Tale meccanismo mancante motiva e innesca procedure e processi di imitazione fondamentali per la formazione on the job.
Come le organizzazioni cambieranno la gestione del personale e delle risorse umane, per esempio in termini di diversity management, anche richiamando il suo ultimo saggio “Diversity management”, Genere e generazioni per una sostenibilità resiliente?
Il Goal 5 in Agenda 2030 si divide per genere ed età, tutti gli indicatori per il gender gap ci collocano al settantaseiesimo posto su centocinquantatre. Avremo la parità di genere tra 99 anni in tutti i dati empirici. Si veda il Global Gender Index elaborato dal World Economic Forum 2020. La crisi da Covid fa peggiorare ancor più queste condizioni di sistema della nostra società. Si guardi al lavoro di cura o alla didattica a distanza che pesa sulla parte femminile della famiglia tipo italiana.
Con il saggio da lei citato, abbiamo tentato di invertire la rotta con la raccolta di 19 casi di buone pratiche che cercano di cambiare la fenomenologia del gender gap per esempio in grandi aziende come Enel o Unicredit da anni impegnate sul fronte della responsabilità sociale, e implementare la giustizia intergenerazionale per esempio con il “Reserve mentoring” sulle competenze digitali, uno scambio tra generazioni, sottolineando l’introduzione:
  • policies di genere
  • una ristrutturazione del welfare state e delle politiche di assistenza
  • education ad una cultura non maschilista che contrasti gli stereotipi fin dalla giovane età dello sviluppo intellettivo
Sempre all’interno dell’impianto della ricerca abbiamo redatto un manifesto documento con 10 punti in convergenza con gli obiettivi 5 e 8 di Agenda 2030 tra gender gap e lavoro dignitoso.

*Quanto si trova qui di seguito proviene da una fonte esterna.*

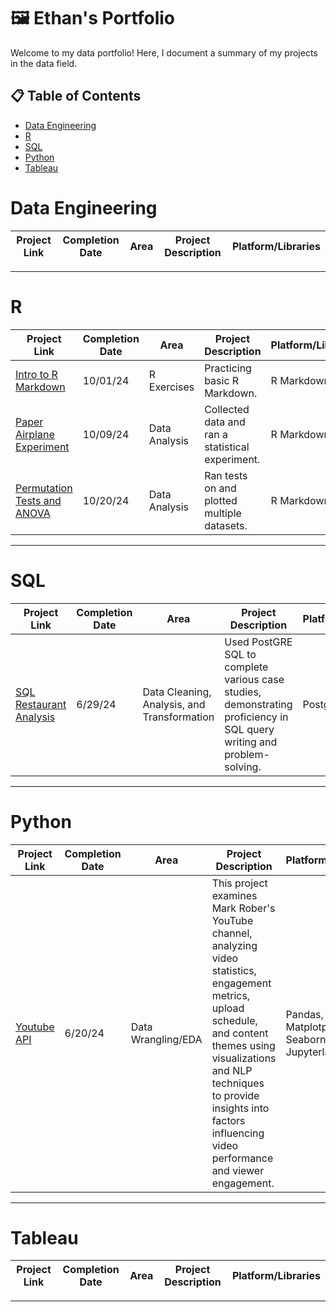 # 🖼️ Ethan's Portfolio

Welcome to my data portfolio! Here, I document a summary of my projects in the data field.

## 📋 Table of Contents
- [Data Engineering](#data-engineering)
- [R](#R)
- [SQL](#sql)
- [Python](#python)
- [Tableau](#tableau)


# Data Engineering

| Project Link | Completion Date | Area | Project Description | Platform/Libraries |
|---|---|---|---|---|


***

# R

| Project Link | Completion Date | Area | Project Description | Platform/Libraries |
|---|---|---|---|---|
| [Intro to R Markdown](https://github.com/ethantsaox/Lab-1) | 10/01/24 | R Exercises | Practicing basic R Markdown. | R Markdown
| [Paper Airplane Experiment](https://github.com/ethantsaox/Lab-2) | 10/09/24 | Data Analysis | Collected data and ran a statistical experiment. | R Markdown
| [Permutation Tests and ANOVA](https://github.com/ethantsaox/Lab-3) | 10/20/24 | Data Analysis | Ran tests on and plotted multiple datasets. | R Markdown

***

# SQL

| Project Link | Completion Date | Area | Project Description | Platform/Libraries |
|---|---|---|---|---|
| [SQL Restaurant Analysis](https://github.com/ethantsaox/8-Week-SQL-Challenge) | 6/29/24 | Data Cleaning, Analysis, and Transformation | Used PostGRE SQL to complete various case studies, demonstrating proficiency in SQL query writing and problem-solving. | PostgreSQL

***

# Python

| Project Link | Completion Date | Area | Project Description | Platform/Libraries |    
|---|---|---|---|---|
| [Youtube API](https://github.com/ethantsaox/Youtube-API) | 6/20/24 | Data Wrangling/EDA | This project examines Mark Rober's YouTube channel, analyzing video statistics, engagement metrics, upload schedule, and content themes using visualizations and NLP techniques to provide insights into factors influencing video performance and viewer engagement. | Pandas, Matplotplib, Seaborn, Jupyterlab


***

# Tableau

| Project Link | Completion Date | Area | Project Description | Platform/Libraries |   
|---|---|---|---|---|


***
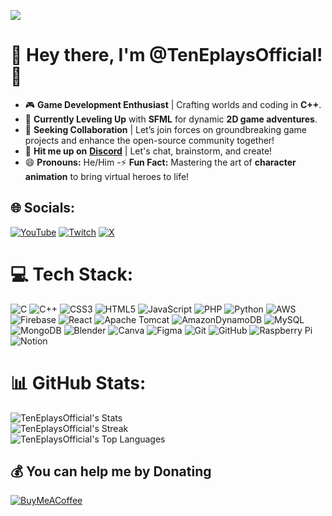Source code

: [![](https://visitcount.itsvg.in/api?id=TenEplaysOfficial&icon=0&color=0)](https://visitcount.itsvg.in)
<!--
![YouTube Channel Subscribers](https://img.shields.io/youtube/channel/subscribers/UCMC6maGQfHNhrWwDH0GRDKA)
![GitHub followers](https://img.shields.io/github/followers/TenEplaysOfficial)![Twitch Status](https://img.shields.io/twitch/status/TenEplays)
-->



# 🌟 Hey there, I'm @TenEplaysOfficial! 🌟

- 🎮 **Game Development Enthusiast** | Crafting worlds and coding in **C++**.
- 🚀 **Currently Leveling Up** with **SFML** for dynamic **2D game adventures**.
- 🤝 **Seeking Collaboration** | Let’s join forces on groundbreaking game projects and enhance the open-source community together!
- 💬 **Hit me up on** [**Discord**](https://discord.com/invite/UH54hJ3SUx) | Let's chat, brainstorm, and create!
- 😄 **Pronouns:** He/Him
-⚡ **Fun Fact:** Mastering the art of **character animation** to bring virtual heroes to life!



## 🌐 Socials:
[![YouTube](https://img.shields.io/badge/YouTube-%23FF0000.svg?logo=YouTube&logoColor=white)](https://youtube.com/@teneplays) [![Twitch](https://img.shields.io/badge/Twitch-%239146FF.svg?logo=Twitch&logoColor=white)](https://twitch.tv/teneplays) [![X](https://img.shields.io/badge/X-black.svg?logo=X&logoColor=white)](https://x.com/teneplays) 


# 💻 Tech Stack:
![C](https://img.shields.io/badge/c-%2300599C.svg?style=plastic&logo=c&logoColor=white) ![C++](https://img.shields.io/badge/c++-%2300599C.svg?style=plastic&logo=c%2B%2B&logoColor=white) ![CSS3](https://img.shields.io/badge/css3-%231572B6.svg?style=plastic&logo=css3&logoColor=white) ![HTML5](https://img.shields.io/badge/html5-%23E34F26.svg?style=plastic&logo=html5&logoColor=white) ![JavaScript](https://img.shields.io/badge/javascript-%23323330.svg?style=plastic&logo=javascript&logoColor=%23F7DF1E) ![PHP](https://img.shields.io/badge/php-%23777BB4.svg?style=plastic&logo=php&logoColor=white) ![Python](https://img.shields.io/badge/python-3670A0?style=plastic&logo=python&logoColor=ffdd54)  ![AWS](https://img.shields.io/badge/AWS-%23FF9900.svg?style=plastic&logo=amazon-aws&logoColor=white) ![Firebase](https://img.shields.io/badge/firebase-%23039BE5.svg?style=plastic&logo=firebase) ![React](https://img.shields.io/badge/react-%2320232a.svg?style=plastic&logo=react&logoColor=%2361DAFB) ![Apache Tomcat](https://img.shields.io/badge/apache%20tomcat-%23F8DC75.svg?style=plastic&logo=apache-tomcat&logoColor=black) ![AmazonDynamoDB](https://img.shields.io/badge/Amazon%20DynamoDB-4053D6?style=plastic&logo=Amazon%20DynamoDB&logoColor=white) ![MySQL](https://img.shields.io/badge/mysql-4479A1.svg?style=plastic&logo=mysql&logoColor=white) ![MongoDB](https://img.shields.io/badge/MongoDB-%234ea94b.svg?style=plastic&logo=mongodb&logoColor=white) ![Blender](https://img.shields.io/badge/blender-%23F5792A.svg?style=plastic&logo=blender&logoColor=white) ![Canva](https://img.shields.io/badge/Canva-%2300C4CC.svg?style=plastic&logo=Canva&logoColor=white) ![Figma](https://img.shields.io/badge/figma-%23F24E1E.svg?style=plastic&logo=figma&logoColor=white) ![Git](https://img.shields.io/badge/git-%23F05033.svg?style=plastic&logo=git&logoColor=white) ![GitHub](https://img.shields.io/badge/github-%23121011.svg?style=plastic&logo=github&logoColor=white) ![Raspberry Pi](https://img.shields.io/badge/-RaspberryPi-C51A4A?style=plastic&logo=Raspberry-Pi) ![Notion](https://img.shields.io/badge/Notion-%23000000.svg?style=plastic&logo=notion&logoColor=white)

# 📊 GitHub Stats:
![TenEplaysOfficial's Stats](https://github-readme-stats.vercel.app/api?username=TenEplaysOfficial&theme=transparent&show_icons=true&hide_border=true&count_private=false)
<br/>
![TenEplaysOfficial's Streak](https://github-readme-streak-stats.herokuapp.com/?user=TenEplaysOfficial&theme=transparent&hide_border=true)
<br/>
![TenEplaysOfficial's Top Languages](https://github-readme-stats.vercel.app/api/top-langs/?username=TenEplaysOfficial&theme=transparent&show_icons=true&hide_border=true&layout=compact)
<!--
## 🏆 GitHub Trophies
![](https://github-profile-trophy.vercel.app/?username=TenEplays&theme=transparent&no-frame=true&no-bg=true&margin-w=4)
-->


  ## 💰 You can help me by Donating
  [![BuyMeACoffee](https://img.shields.io/badge/Buy%20Me%20a%20Coffee-ffdd00?style=for-the-badge&logo=buy-me-a-coffee&logoColor=black)](https://buymeacoffee.com/tene01) 

  
<!-- Proudly created with GPRM ( https://gprm.itsvg.in ) -->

Dal suo osservatorio di esperta dei processi formativi, quale è lo stato dell’arte per Agenda 2030 nel sistema produttivo italiano?
Con Agenda 2030 il prof. Enrico Giovannini, già presidente Istat e ministro del Lavoro nel governo Letta, e tutto il gruppo di lavoro degli esperti dell’Alleanza di cui faccio parte, stanno facendo un grande lavoro di cambiamento di impostazione, prospettiva e culturale, in particolare correlando i risultati degli indicatori trasferibili alla struttura della legge di bilancio, pragmaticamente l’impatto di governo con le sue policies ne sia testimonianza la stesura delle linee guida ASVIS sulla legge di bilancio assunte già dai governi precedenti.
Quale sarà il cambio di paradigma del digitale nel mondo del lavoro?
Il digitale è una infrastruttura sociale, utile alla costruzione di formazione e al miglioramento continuo dei processi, ma da parte dei formatori o dei manager non devono venir meno le teorie dell’apprendimento per una didattica a distanza efficace, un sistema di valori che diano creatività alle modalità di lavoro con l’aumento di competenze digitali. Qui non è solo in gioco l’utile aziendale o la performance, ma la stessa centralità del ruolo dei corpi intermedi e dell’elemento di costruzione della democrazia, cioè la fiducia.
Dobbiamo costruire luoghi di elaborazione che formino la cittadinanza alla polis e alla responsabilità pubblica, senza tali processi e buone pratiche verranno meno le dimensioni del futuro sostenibile; e il pericolo di un deficit di competenze porta allo squilibrio del populismo come testimonia la “ricerca Astrid Ipsos sui corpi intermedi” del quale sono stata membro del gruppo di lavoro.